Kryukov A A, Gorbunova A O, Kudriashova T R, Ivanchenko O B, Shishova M F, Yurkov A P
All-Russia Research Institute for Agricultural Microbiology, Pushkin, St. Petersburg, Russia.
All-Russia Research Institute for Agricultural Microbiology, Pushkin, St. Petersburg, Russia Peter the Great St. Petersburg Polytechnic University, St. Petersburg, Russia.
Vavilovskii Zhurnal Genet Selektsii. 2023 Jun;27(3):189-196. doi: 10.18699/VJGB-23-25.
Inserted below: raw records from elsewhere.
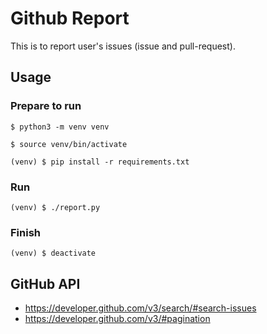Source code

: # Github Report

This is to report user's issues (issue and pull-request).

## Usage

### Prepare to run

```
$ python3 -m venv venv

$ source venv/bin/activate

(venv) $ pip install -r requirements.txt
```

### Run

```
(venv) $ ./report.py
```

### Finish

```
(venv) $ deactivate
```

## GitHub API

* https://developer.github.com/v3/search/#search-issues
* https://developer.github.com/v3/#pagination
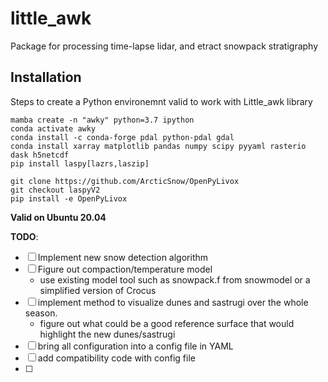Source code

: # little_awk
Package for processing time-lapse lidar, and etract snowpack stratigraphy

## Installation
Steps to create a Python environemnt valid to work with Little_awk library

```
mamba create -n "awky" python=3.7 ipython
conda activate awky
conda install -c conda-forge pdal python-pdal gdal
conda install xarray matplotlib pandas numpy scipy pyyaml rasterio dask h5netcdf
pip install laspy[lazrs,laszip]

git clone https://github.com/ArcticSnow/OpenPyLivox
git checkout laspyV2
pip install -e OpenPyLivox
```

**Valid on Ubuntu 20.04**


**TODO**:
- [ ] Implement new snow detection algorithm
- [ ] Figure out compaction/temperature model
  - use existing model tool such as snowpack.f from snowmodel or a simplified version of Crocus
- [ ] implement method to visualize dunes and sastrugi over the whole season.
  - figure out what could be a good reference surface that would highlight the new dunes/sastrugi
- [ ] bring all configuration into a config file in YAML
- [ ] add compatibility code with config file
- [ ] 
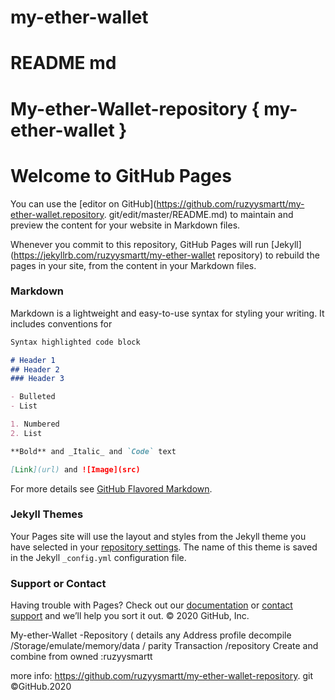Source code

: # my-ether-wallet

# README md

# My-ether-Wallet-repository { my-ether-wallet } 

# Welcome to GitHub Pages

You can use the [editor on GitHub](https://github.com/ruzyysmartt/my-ether-wallet.repository. git/edit/master/README.md) to maintain and preview the content for your website in Markdown files.

Whenever you commit to this repository, GitHub Pages will run [Jekyll](https://jekyllrb.com/ruzyysmartt/my-ether-wallet repository) to rebuild the pages in your site, from the content in your Markdown files.

### Markdown

Markdown is a lightweight and easy-to-use syntax for styling your writing. It includes conventions for

```markdown
Syntax highlighted code block

# Header 1
## Header 2
### Header 3

- Bulleted
- List

1. Numbered
2. List

**Bold** and _Italic_ and `Code` text

[Link](url) and ![Image](src)
```

For more details see [GitHub Flavored Markdown](https://guides.github.com/ruzyysmartt/my-ether-wallet/features/mastering-markdown/).

### Jekyll Themes

Your Pages site will use the layout and styles from the Jekyll theme you have selected in your [repository settings](https://github.com/ruzyysmartt/my-ether-wallet/settings). The name of this theme is saved in the Jekyll `_config.yml` configuration file.

### Support or Contact

Having trouble with Pages? Check out our [documentation](https://help.github.com/ruzyysmartt/categories/github-pages-basics/) or [contact support](https://github.com/ruzyysmartt/my-ether-wallet/contact) and we’ll help you sort it out.
© 2020 GitHub, Inc.

My-ether-Wallet -Repository  ( details any Address profile decompile /Storage/emulate/memory/data / parity Transaction /repository
Create and combine from
owned :ruzyysmartt

more info:
https://github.com/ruzyysmartt/my-ether-wallet-repository. git
©️GitHub.2020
Arbuscular mycorrhiza (AM) fungi receive photosynthetic products and sugars from plants in exchange for contributing to the uptake of minerals, especially phosphorus, from the soil. The identification of genes controlling AM symbiotic efficiency may have practical application in the creation of highly productive plant-microbe systems. The aim of our work was to evaluate the expression levels of SWEET sugar transporter genes, the only family in which sugar transporters specific to AM symbiosis can be detected. We have selected a unique "host plant-AM fungus" model system with high response to mycorrhization under medium phosphorus level. This includes a plant line which is highly responsive to inoculation by AM fungi, an ecologically obligate mycotrophic line MlS-1 from black medick (Medicago lupulina) and the AM fungus Rhizophagus irregularis strain RCAM00320, which has a high efficiency in a number of plant species. Using the selected model system, differences in the expression levels of 11 genes encoding SWEET transporters in the roots of the host plant were evaluated during the development of or in the absence of symbiosis of M. lupulina with R. irregularis at various stages of the host plant development in the presence of medium level of phosphorus available for plant nutrition in the substrate. At most stages of host plant development, mycorrhizal plants had higher expression levels of MlSWEET1b, MlSWEET3c, MlSWEET12 and MlSWEET13 compared to AM-less controls. Also, increased expression relative to control during mycorrhization was observed for MlSWEET11 at 2nd and 3rd leaf development stages, for MlSWEET15c at stemming (stooling) stage, for MlSWEET1a at 2nd leaf development, stemming and lateral branching stages. The MlSWEET1b gene can be confidently considered a good marker with specific expression for effective development of AM symbiosis between M. lupulina and R. irregularis in the presence of medium level of phosphorus available to plants in the substrate.
丛枝菌根(AM)真菌从植物中获取光合产物和糖分,以换取帮助植物从土壤中吸收矿物质,尤其是磷。鉴定控制AM共生效率的基因可能在创建高产植物-微生物系统方面具有实际应用价值。我们工作的目的是评估SWEET糖转运蛋白基因的表达水平,该基因家族是唯一能检测到AM共生特异性糖转运蛋白的家族。我们选择了一个独特的“宿主植物-AM真菌”模型系统,该系统在中等磷水平下对菌根形成反应强烈。这包括一个对AM真菌接种反应强烈的植物品系、来自黑苜蓿(Medicago lupulina)的生态专性菌根营养品系MlS-1以及AM真菌不规则球囊霉(Rhizophagus irregularis)菌株RCAM00320,该菌株在许多植物物种中效率较高。使用选定的模型系统,在宿主植物发育的不同阶段,在基质中存在可供植物营养的中等水平磷的情况下,评估了宿主植物根中11个编码SWEET转运蛋白的基因在与不规则球囊霉共生或不共生时的表达水平差异。在宿主植物发育的大多数阶段,与未接种AM真菌的对照相比,菌根植物中MlSWEET1b、MlSWEET3c、MlSWEET12和MlSWEET13的表达水平更高。此外,在菌根形成过程中,相对于对照,在第2和第3片叶发育阶段,MlSWEET11表达增加;在抽茎(分蘖)阶段,MlSWEET15c表达增加;在第2片叶发育、抽茎和侧枝阶段,MlSWEET1a表达增加。在基质中存在可供植物利用的中等水平磷的情况下,MlSWEET1b基因可以被确定为黑苜蓿与不规则球囊霉之间有效AM共生发育的具有特异性表达的良好标记。